Até parece que Cruzeiro do Sul não tem problemas. O prefeito Ilderlei Cordeiro vive na estrada e ponte aérea. Durante o feriado de finados, está fazendo atendimento religioso a comunidades indígenas no município de Feijó. Nada contra, mas olhe primeiro para os problemas dos nossos munícipes prefeito. Fica a dica…

O Jonas e o PT

“O Jonas Lima ainda não decidiu se será candidato. Não se sente confortável no PT. Talvez troque de partido”, disse à coluna integrante da FPA, após visitas feitas pelo deputado petista a dirigentes partidos. Percebe-se que Jonas Lima talvez esteja procurando uma válvula de escape.

Menos deputado, menos!

Tem deputado da base, na Aleac, que diz: “Serei o deputados mais votado na história. O Ney será passado, com a minha votação.” Calma, nobre deputado!
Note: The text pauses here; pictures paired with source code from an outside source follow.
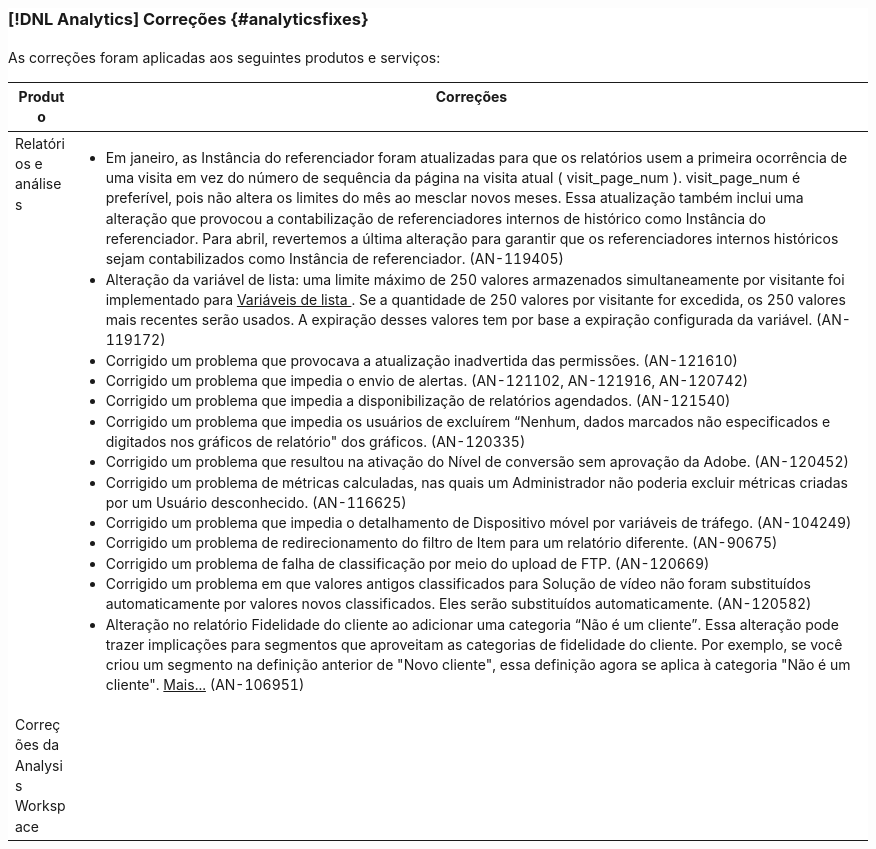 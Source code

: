 ### [!DNL Analytics] Correções {#analyticsfixes}

As correções foram aplicadas aos seguintes produtos e serviços:

<table id="table_A51B298EEEB5482383505B8C5A79E1B9"> 
 <thead> 
  <tr> 
   <th colname="col1" class="entry"> Produto </th> 
   <th colname="col2" class="entry"> Correções </th> 
  </tr> 
 </thead>
 <tbody> 
  <tr> 
   <td colname="col1"> Relatórios e análises </td> 
   <td colname="col2"> <p> 
     <ul id="ul_7CC12EBCEBD943B1B329594D13DCF66C"> 
      <li id="li_294227DF6E1346F18F5FA38805A5C2C3">Em janeiro, as Instância do referenciador foram atualizadas para que os relatórios usem a primeira ocorrência de uma visita em vez do número de sequência da página na visita atual ( <span class="varname"> visit_page_num </span>). <span class="varname"> visit_page_num </span> é preferível, pois não altera os limites do mês ao mesclar novos meses. Essa atualização também inclui uma alteração que provocou a contabilização de referenciadores internos de histórico como Instância do referenciador. Para abril, revertemos a última alteração para garantir que os referenciadores internos históricos sejam contabilizados como Instância de referenciador. (AN-119405) </li> 
      <li id="li_8749613B44F54464A90E4F700680351F">Alteração da variável de lista: uma limite máximo de 250 valores armazenados simultaneamente por visitante foi implementado para <a href="https://marketing.adobe.com/resources/help/en_US/sc/implement/listN.html" format="https" scope="external">Variáveis de lista </a>. Se a quantidade de 250 valores por visitante for excedida, os 250 valores mais recentes serão usados. A expiração desses valores tem por base a expiração configurada da variável. (AN-119172) </li> 
      <li id="li_D35F91A4D4FE407B823D6A2A51751EE6">Corrigido um problema que provocava a atualização inadvertida das permissões. (AN-121610) </li> 
      <li id="li_FB6422AF7E754CE08E0D718ACF848F24">Corrigido um problema que impedia o envio de alertas. (AN-121102, AN-121916, AN-120742) </li> 
      <li id="li_85E887D0A5FD45438F58E04365BEC28F">Corrigido um problema que impedia a disponibilização de relatórios agendados. (AN-121540) </li> 
      <li id="li_55CAD74752E34347A9EE4DC1810ECD35">Corrigido um problema que impedia os usuários de excluírem “Nenhum, dados marcados não especificados e digitados nos gráficos de relatório" dos gráficos. (AN-120335) </li> 
      <li id="li_DE3CDC45591941EAA30544903C7DE960">Corrigido um problema que resultou na ativação do Nível de conversão sem aprovação da Adobe. (AN-120452) </li> 
      <li id="li_53C68BC62C8E446FAA1C101D219CB9FC">Corrigido um problema de métricas calculadas, nas quais um Administrador não poderia excluir métricas criadas por um Usuário desconhecido. (AN-116625) </li> 
      <li id="li_E133F2FB203749019F382B2EC75A84AE">Corrigido um problema que impedia o detalhamento de Dispositivo móvel por variáveis de tráfego. (AN-104249) </li> 
      <li id="li_21BBC570D6BB4BC7BF1521BD2FEFA3C1">Corrigido um problema de redirecionamento do filtro de Item para um relatório diferente. (AN-90675) </li> 
      <li id="li_DDAAC6C779A34F768A18FC479E165519">Corrigido um problema de falha de classificação por meio do upload de FTP. (AN-120669) </li> 
      <li id="li_BF8EF637B3664BC286C7738B97943AAF">Corrigido um problema em que valores antigos classificados para Solução de vídeo não foram substituídos automaticamente por valores novos classificados. Eles serão substituídos automaticamente. (AN-120582) </li> 
      <li id="li_7A957603EC28427BAE5E2674AEF0027F">Alteração no relatório Fidelidade do cliente ao adicionar uma categoria “Não é um cliente”. Essa alteração pode trazer implicações para segmentos que aproveitam as categorias de fidelidade do cliente. Por exemplo, se você criou um segmento na definição anterior de "Novo cliente", essa definição agora se aplica à categoria "Não é um cliente". <a href="https://marketing.adobe.com/resources/help/en_US/reference/reports_customer_loyalty.html" format="https" scope="external"> Mais...</a> (AN-106951) </li> 
     </ul> </p> </td> 
  </tr> 
  <tr> 
   <td colname="col1"> Correções da Analysis Workspace </td> 
   <td colname="col2"> <p>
O senhor ainda não passou nem por uma reeleição.

Mau exemplo!

O vereador Chaguinha Silva (PDT), de Cruzeiro do Sul, teve o seu carro apreendido no último fim de semana. Estava dirigindo sem carteira de habilitação e em um carro sem placa de identificação. Nada de anormal, caso ele não fosse um vereador.

E não foi a primeira vez

E não foi primeiro vez, que o vereador foi pego nessas condições em uma Blitz. Fonte ligada ao trânsito, revelou a coluna que o vereador já teria passado em outras Blitz na mesma situação. Teria sido alertado a botar em dias sua documentação. “Nessa, não teve como aliviar, já estava demais”, disse um membro do Detran.

O passado e o presente

Em se tratando de política, atitudes de grandeza são raras. Prevalecem os instintos mais primitivos e, às vezes, beira-se à insanidade. A história da política acreana é marcada por episódios vergonhosos. Já vimos conchavos, acordos espúrios, assassinatos covardes e vergonhosos. Nome, família, honra e reputações serem jogadas no lixo. Para alguns, vale tudo no jogo do poder. O recente episódio de soltarem fogos em cima da casa do prefeito Marcus Alexandre, releva que alguns ainda não largaram velhos costumes.